In this notebook, we present various usecases to interact with ptype to handle:

- incorrect column type predictions,
- incorrect missing type predictions.
- incorrect anomaly type predictions.

In [None]:
# Preamble to run notebook in context of source package.
# NBVAL_IGNORE_OUTPUT
import sys
sys.path.insert(0, '../')
!{sys.executable} -m pip install -r ../requirements.txt


In [None]:
from IPython.core.display import display, HTML

import matplotlib.pyplot as plt
%matplotlib inline
plt.rcdefaults()

from ptype.Ptype import Ptype
from ptype.utils import evaluate_types
import pandas as pd
import numpy as np
from utils import *

In [None]:
ptype = Ptype()

# 1. Incorrect Column Type Prediction

## 1.a Incorrect Type Prediction

In [None]:
df = read_data(dataset_name="accident2016", header=0)

column = "Time (24hr)"
df_subsample = subsample_df(df, column_to_sample_from=column, sample_num=10)
df_subsample

In [None]:
ptype.run_inference(_data_frame=df_subsample)

plot_column_type_posterior(ptype, column=column)

In [None]:
ptype.cols[column].predicted_type = 'date'


## 1.b Uniform posterior distribution

In [None]:
df = read_data(dataset_name='inspection_outcomes', header=0)

column = 'Provision type'
df_subsample = subsample_df(df, column_to_sample_from = column, sample_num = 10)
df_subsample

In [None]:
ptype.run_inference(_data_frame=df_subsample)

plot_column_type_posterior(ptype, column=column)

In [None]:
ptype.cols[column].predicted_type = 'string'
# add the character to the alphabet?


# 2. Incorrect Missing Data Prediction

In [None]:
df = read_data(dataset_name='auto')
column = 0
df_subsample = subsample_df(df, column_to_sample_from = column, sample_num = 10)
df_subsample

In [None]:
ptype.run_inference(_data_frame=df_subsample)
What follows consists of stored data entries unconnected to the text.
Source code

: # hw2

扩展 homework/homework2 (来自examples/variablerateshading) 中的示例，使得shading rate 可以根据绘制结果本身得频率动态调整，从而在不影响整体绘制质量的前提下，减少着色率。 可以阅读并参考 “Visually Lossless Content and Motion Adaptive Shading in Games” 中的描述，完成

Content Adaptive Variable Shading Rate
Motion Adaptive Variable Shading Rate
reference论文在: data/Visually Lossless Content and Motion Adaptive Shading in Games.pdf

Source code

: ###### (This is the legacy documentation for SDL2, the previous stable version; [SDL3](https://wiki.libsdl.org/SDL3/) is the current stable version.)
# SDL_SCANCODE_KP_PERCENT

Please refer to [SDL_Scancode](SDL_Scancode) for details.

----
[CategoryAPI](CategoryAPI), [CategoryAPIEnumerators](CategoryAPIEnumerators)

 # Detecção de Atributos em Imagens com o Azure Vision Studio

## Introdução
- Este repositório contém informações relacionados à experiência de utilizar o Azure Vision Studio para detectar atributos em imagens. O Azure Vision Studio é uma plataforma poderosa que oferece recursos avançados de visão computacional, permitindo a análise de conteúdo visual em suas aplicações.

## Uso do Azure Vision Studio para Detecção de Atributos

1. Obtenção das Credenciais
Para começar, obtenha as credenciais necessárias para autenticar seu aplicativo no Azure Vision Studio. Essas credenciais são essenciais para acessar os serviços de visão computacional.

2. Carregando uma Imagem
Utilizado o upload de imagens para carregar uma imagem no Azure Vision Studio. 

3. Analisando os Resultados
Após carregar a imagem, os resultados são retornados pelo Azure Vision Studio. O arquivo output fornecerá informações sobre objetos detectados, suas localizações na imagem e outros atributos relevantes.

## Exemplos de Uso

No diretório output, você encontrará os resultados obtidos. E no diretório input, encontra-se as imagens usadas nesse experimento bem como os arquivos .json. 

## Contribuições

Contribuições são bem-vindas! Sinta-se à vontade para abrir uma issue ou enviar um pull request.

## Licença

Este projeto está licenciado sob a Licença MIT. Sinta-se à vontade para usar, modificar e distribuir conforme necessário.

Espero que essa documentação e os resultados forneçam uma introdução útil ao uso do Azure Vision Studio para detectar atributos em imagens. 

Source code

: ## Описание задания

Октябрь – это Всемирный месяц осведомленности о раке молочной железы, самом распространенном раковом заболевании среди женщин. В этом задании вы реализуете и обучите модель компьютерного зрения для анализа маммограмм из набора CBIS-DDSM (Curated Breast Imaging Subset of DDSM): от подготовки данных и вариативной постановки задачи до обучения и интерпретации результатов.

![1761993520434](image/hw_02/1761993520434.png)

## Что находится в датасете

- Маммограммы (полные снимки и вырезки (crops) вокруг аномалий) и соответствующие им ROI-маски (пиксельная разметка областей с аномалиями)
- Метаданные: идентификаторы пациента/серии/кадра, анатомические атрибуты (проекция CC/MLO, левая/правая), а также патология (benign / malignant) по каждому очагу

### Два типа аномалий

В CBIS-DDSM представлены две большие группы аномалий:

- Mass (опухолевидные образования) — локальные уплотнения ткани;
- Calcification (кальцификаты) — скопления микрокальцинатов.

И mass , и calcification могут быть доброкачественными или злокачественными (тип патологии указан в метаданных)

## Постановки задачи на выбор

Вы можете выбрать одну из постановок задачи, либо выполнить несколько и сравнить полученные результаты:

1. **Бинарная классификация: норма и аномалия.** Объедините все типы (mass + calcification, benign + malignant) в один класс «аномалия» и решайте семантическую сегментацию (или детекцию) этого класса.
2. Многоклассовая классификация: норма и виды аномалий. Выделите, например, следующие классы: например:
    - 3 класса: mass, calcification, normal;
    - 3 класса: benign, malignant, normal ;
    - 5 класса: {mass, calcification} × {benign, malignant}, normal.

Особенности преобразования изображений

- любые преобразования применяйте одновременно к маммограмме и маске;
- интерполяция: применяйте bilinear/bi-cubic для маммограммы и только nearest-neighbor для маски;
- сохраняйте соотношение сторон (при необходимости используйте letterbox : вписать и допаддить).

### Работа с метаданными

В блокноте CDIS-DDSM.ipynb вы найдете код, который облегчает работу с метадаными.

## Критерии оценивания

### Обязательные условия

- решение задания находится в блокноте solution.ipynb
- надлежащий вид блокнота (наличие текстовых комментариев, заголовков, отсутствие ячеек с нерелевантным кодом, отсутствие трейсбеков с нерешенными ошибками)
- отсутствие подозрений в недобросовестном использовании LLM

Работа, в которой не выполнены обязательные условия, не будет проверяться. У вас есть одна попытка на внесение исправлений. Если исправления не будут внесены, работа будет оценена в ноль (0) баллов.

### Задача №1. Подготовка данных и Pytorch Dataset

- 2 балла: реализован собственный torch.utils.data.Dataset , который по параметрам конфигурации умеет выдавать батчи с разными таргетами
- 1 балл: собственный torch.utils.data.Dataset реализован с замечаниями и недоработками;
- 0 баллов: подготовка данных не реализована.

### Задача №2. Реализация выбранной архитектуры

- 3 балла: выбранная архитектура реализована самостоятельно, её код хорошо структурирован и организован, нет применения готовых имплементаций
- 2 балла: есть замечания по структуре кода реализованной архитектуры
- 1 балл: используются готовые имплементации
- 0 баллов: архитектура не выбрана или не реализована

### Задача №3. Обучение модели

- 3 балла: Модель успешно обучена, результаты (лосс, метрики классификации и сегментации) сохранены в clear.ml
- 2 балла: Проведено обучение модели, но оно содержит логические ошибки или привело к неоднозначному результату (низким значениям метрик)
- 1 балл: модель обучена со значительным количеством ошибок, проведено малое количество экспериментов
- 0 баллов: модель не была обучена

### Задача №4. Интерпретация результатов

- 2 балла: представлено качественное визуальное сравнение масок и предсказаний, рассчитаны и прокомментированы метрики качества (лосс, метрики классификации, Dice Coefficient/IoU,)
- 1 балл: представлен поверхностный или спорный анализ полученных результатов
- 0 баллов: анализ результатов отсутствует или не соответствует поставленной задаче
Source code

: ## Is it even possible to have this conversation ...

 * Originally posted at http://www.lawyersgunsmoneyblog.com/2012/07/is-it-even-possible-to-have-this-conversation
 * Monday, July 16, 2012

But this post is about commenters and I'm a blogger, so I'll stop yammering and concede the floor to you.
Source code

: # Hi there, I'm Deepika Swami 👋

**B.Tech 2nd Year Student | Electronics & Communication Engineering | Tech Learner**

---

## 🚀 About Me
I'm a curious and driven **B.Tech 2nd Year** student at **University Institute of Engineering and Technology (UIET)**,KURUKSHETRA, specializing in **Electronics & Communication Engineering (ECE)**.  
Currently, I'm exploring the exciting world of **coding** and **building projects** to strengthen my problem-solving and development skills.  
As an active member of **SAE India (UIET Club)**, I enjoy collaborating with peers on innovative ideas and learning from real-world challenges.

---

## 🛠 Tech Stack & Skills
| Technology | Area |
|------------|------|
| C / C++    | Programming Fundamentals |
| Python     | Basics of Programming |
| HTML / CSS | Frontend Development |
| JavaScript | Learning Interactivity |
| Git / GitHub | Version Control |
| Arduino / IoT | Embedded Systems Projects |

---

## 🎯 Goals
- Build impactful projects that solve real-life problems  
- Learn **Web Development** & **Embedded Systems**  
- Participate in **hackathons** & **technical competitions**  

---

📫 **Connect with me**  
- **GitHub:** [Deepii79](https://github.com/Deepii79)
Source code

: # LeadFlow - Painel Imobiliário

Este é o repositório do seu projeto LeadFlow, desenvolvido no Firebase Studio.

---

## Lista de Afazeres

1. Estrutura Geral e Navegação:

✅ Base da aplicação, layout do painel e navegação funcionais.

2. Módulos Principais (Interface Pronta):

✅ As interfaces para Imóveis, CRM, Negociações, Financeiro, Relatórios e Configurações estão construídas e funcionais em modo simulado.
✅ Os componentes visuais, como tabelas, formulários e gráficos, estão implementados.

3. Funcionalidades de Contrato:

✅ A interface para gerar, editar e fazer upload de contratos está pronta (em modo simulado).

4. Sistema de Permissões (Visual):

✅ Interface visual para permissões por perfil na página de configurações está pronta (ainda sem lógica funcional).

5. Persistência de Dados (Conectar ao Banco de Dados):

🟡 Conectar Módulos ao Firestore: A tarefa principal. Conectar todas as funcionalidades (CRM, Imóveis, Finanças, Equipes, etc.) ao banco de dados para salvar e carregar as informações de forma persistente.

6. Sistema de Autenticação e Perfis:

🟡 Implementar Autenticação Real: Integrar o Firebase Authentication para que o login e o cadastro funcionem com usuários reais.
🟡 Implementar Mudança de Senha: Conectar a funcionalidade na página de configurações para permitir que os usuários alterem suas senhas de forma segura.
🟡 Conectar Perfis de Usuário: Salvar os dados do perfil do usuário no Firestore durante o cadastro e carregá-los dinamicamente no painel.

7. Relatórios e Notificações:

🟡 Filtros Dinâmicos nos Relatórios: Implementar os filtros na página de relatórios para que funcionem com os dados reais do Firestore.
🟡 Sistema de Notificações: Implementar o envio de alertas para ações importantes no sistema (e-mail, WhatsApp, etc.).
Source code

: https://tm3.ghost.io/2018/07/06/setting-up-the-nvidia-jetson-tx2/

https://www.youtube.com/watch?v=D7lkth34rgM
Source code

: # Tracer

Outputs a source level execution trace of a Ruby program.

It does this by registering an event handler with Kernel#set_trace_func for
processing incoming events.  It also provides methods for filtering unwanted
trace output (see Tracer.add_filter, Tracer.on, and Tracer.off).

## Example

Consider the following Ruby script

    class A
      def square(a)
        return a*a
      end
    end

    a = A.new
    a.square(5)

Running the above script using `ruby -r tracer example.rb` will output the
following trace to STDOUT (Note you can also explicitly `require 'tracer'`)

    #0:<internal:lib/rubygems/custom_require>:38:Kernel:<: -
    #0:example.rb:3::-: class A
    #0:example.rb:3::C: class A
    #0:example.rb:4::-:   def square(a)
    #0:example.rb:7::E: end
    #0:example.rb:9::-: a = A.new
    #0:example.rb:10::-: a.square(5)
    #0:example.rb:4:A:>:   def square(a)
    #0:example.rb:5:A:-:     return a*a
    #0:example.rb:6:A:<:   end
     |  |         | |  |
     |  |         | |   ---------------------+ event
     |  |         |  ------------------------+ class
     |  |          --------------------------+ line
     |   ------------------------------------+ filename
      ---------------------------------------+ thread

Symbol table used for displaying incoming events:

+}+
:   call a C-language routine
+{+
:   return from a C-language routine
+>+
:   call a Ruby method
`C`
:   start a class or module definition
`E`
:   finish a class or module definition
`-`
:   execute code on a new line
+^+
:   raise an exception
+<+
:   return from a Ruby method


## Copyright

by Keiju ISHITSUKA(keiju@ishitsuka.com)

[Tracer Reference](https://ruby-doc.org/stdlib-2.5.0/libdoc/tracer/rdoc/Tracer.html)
plot_column_type_posterior(ptype, column=column)

plot_row_type_posterior(ptype, column=column, t='missing')

In [None]:
ptype.cols[column].change_missing_data_annotations(['-1'])


# update the column type posterior?
# plot_column_type_posterior(ptype, column=column)

plot_row_type_posterior(ptype, column=column, t='missing')

In [None]:
ptype.show_results([column,])

# 3. a Incorrect Anomaly Prediction

In [None]:
column = 'Status'
df = read_data(dataset_name='data_gov_10151_1', header=0)
df_subsample = subsample_df(df, column_to_sample_from = column, sample_num = 20)
df_subsample

In [None]:
unique_values, counts = np.unique(
    [str(int_element) for int_element in df_subsample[column].tolist()],
    return_counts=True,
)
plot_bar(
    unique_values,
    counts,
    title="counts of the unique data values",
    y_lim_max=None,
    xlabel="Unique Value",
    ylabel="Counts",
)

In [None]:
ptype.run_inference(_data_frame=df_subsample)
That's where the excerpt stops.